- **Try it**: The required output is the lines below from the line containing "säga induktionssteget" to the line containing "(rdivp f 'X^(k*b))*'X^(k*b).", inclusive, retyped exactly. No other lines belong in it.
== Supplied entries
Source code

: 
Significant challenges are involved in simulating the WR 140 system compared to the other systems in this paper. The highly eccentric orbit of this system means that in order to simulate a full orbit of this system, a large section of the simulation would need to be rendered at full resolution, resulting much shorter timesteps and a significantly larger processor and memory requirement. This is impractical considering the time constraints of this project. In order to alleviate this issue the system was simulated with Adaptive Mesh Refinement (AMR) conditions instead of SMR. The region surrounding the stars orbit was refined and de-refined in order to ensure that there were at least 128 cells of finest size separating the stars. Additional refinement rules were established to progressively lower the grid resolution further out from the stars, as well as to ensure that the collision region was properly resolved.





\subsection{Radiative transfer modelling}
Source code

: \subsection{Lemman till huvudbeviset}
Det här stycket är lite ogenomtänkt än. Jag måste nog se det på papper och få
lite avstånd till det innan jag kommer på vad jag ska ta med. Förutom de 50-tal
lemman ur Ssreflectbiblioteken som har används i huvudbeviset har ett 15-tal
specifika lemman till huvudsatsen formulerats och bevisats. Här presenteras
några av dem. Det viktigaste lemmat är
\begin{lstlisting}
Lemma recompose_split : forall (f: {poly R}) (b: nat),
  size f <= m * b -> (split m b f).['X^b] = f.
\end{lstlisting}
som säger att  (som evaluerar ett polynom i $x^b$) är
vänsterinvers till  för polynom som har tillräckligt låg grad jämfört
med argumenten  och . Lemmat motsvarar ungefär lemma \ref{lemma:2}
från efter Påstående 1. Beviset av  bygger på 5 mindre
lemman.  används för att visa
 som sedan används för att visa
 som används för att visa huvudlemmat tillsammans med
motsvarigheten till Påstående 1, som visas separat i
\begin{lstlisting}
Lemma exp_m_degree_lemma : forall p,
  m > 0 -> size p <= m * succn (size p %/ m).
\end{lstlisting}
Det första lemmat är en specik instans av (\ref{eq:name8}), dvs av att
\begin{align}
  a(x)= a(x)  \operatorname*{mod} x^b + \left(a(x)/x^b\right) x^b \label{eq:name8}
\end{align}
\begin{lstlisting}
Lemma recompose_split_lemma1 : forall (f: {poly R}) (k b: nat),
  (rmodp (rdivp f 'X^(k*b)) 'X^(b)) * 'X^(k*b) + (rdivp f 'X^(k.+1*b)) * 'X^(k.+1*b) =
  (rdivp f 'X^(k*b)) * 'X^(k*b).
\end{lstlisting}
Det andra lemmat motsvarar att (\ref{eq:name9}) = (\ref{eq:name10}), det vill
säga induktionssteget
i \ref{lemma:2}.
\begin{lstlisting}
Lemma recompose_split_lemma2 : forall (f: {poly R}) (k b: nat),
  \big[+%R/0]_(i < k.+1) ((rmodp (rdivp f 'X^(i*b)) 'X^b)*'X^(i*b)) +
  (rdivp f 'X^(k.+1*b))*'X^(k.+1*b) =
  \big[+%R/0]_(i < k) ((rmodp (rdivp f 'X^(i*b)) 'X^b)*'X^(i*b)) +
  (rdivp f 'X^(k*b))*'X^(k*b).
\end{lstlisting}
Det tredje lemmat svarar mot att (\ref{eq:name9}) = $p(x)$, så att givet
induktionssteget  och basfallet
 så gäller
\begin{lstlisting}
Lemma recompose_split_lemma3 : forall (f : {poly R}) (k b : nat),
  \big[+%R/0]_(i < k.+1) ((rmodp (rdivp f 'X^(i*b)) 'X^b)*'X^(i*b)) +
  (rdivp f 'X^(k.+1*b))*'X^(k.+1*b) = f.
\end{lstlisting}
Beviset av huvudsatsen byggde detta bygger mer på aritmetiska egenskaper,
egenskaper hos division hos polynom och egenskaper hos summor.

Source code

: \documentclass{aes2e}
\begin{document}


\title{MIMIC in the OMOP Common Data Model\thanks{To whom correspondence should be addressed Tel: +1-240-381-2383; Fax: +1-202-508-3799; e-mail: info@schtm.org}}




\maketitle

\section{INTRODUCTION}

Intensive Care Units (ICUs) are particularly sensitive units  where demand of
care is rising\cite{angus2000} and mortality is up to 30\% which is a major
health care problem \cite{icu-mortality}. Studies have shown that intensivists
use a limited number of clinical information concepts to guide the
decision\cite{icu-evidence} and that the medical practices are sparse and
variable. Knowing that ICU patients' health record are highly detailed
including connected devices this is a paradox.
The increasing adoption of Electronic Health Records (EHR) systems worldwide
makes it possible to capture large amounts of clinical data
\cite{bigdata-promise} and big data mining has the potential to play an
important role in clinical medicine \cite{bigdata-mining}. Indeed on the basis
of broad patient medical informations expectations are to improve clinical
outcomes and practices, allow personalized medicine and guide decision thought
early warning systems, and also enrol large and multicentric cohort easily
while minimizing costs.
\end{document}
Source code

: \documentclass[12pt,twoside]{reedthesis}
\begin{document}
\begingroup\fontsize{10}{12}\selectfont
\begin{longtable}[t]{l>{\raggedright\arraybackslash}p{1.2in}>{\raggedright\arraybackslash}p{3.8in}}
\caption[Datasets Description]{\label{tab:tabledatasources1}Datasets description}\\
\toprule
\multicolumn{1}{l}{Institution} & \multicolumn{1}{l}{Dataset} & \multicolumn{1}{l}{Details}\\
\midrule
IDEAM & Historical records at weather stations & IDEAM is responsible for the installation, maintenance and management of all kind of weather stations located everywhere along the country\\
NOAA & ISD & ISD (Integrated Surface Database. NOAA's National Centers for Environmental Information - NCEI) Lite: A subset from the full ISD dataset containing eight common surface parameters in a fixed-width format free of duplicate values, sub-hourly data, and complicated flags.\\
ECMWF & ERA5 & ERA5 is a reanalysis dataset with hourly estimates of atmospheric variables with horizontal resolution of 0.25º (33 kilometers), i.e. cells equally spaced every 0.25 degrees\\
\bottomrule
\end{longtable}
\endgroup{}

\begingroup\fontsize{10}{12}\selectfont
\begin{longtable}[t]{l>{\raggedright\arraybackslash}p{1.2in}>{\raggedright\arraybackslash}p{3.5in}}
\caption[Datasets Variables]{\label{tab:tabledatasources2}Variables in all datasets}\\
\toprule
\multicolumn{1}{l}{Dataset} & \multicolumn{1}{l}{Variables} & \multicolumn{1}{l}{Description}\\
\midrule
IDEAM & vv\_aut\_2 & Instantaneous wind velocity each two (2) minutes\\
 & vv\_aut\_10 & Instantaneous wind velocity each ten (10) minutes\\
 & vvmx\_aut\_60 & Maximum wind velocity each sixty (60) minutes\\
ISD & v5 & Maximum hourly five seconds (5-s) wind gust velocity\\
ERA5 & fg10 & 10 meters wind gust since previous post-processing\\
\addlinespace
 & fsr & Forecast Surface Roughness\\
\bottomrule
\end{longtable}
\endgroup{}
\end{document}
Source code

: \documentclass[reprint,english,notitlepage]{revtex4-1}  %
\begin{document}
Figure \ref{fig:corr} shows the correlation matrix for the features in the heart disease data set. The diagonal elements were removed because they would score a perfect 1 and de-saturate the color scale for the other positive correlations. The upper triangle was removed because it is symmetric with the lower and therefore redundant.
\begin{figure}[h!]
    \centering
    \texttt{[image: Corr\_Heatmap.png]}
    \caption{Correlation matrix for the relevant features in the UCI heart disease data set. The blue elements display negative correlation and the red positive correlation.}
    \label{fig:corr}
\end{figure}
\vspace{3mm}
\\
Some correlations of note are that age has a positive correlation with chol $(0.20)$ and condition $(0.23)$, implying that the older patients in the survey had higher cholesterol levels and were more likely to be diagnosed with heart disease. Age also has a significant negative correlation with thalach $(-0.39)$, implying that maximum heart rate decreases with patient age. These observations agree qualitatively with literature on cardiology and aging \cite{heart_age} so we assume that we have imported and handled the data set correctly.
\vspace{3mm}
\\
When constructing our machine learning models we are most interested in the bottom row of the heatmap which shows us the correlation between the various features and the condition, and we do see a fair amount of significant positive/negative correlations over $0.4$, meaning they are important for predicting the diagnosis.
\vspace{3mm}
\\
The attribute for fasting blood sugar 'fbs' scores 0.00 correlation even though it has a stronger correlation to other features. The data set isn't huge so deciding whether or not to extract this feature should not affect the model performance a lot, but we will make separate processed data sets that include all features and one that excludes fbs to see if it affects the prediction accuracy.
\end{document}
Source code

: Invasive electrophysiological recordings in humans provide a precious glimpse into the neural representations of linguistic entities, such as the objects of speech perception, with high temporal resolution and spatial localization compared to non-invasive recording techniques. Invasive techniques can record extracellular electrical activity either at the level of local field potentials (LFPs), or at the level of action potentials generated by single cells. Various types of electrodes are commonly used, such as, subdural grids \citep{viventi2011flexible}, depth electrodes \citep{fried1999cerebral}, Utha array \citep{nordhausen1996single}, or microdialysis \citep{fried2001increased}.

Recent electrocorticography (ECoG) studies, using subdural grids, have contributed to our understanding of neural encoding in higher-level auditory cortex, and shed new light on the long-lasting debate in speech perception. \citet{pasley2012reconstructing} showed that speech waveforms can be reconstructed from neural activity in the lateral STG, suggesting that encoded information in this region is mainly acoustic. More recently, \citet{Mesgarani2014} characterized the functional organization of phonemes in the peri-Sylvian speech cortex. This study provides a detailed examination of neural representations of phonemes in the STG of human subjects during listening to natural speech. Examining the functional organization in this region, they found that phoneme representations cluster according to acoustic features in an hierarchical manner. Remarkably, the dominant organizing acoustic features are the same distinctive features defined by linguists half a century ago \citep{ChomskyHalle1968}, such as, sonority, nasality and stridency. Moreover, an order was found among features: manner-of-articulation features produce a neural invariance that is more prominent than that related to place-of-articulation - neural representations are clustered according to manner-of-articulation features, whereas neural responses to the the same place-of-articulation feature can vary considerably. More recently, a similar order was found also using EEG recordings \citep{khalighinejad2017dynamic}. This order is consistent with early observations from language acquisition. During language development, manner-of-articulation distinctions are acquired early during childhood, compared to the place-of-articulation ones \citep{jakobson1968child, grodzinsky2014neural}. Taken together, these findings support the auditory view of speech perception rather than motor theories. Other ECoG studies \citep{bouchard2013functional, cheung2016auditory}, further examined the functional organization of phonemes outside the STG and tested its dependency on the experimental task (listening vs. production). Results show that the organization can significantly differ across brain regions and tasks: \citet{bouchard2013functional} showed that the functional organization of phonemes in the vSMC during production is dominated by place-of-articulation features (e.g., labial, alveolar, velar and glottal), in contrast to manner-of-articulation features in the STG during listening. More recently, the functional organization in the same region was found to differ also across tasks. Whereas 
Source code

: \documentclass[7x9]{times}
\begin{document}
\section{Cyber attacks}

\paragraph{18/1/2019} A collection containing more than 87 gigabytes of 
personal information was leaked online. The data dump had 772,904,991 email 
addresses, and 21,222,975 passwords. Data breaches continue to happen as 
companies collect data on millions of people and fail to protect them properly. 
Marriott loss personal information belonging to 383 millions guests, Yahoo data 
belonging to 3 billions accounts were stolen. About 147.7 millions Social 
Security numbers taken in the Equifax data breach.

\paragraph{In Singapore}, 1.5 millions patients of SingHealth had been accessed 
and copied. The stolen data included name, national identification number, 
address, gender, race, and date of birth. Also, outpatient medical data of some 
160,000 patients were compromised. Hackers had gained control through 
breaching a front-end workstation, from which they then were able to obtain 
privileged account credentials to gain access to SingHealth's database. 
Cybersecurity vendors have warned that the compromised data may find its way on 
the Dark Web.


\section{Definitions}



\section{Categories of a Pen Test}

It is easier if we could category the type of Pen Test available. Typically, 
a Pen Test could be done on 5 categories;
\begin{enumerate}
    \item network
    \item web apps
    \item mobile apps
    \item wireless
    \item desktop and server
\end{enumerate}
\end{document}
====
- **Solution**:
säga induktionssteget
i \ref{lemma:2}.
\begin{lstlisting}
Lemma recompose_split_lemma2 : forall (f: {poly R}) (k b: nat),
  \big[+%R/0]_(i < k.+1) ((rmodp (rdivp f 'X^(i*b)) 'X^b)*'X^(i*b)) +
  (rdivp f 'X^(k.+1*b))*'X^(k.+1*b) =
  \big[+%R/0]_(i < k) ((rmodp (rdivp f 'X^(i*b)) 'X^b)*'X^(i*b)) +
  (rdivp f 'X^(k*b))*'X^(k*b).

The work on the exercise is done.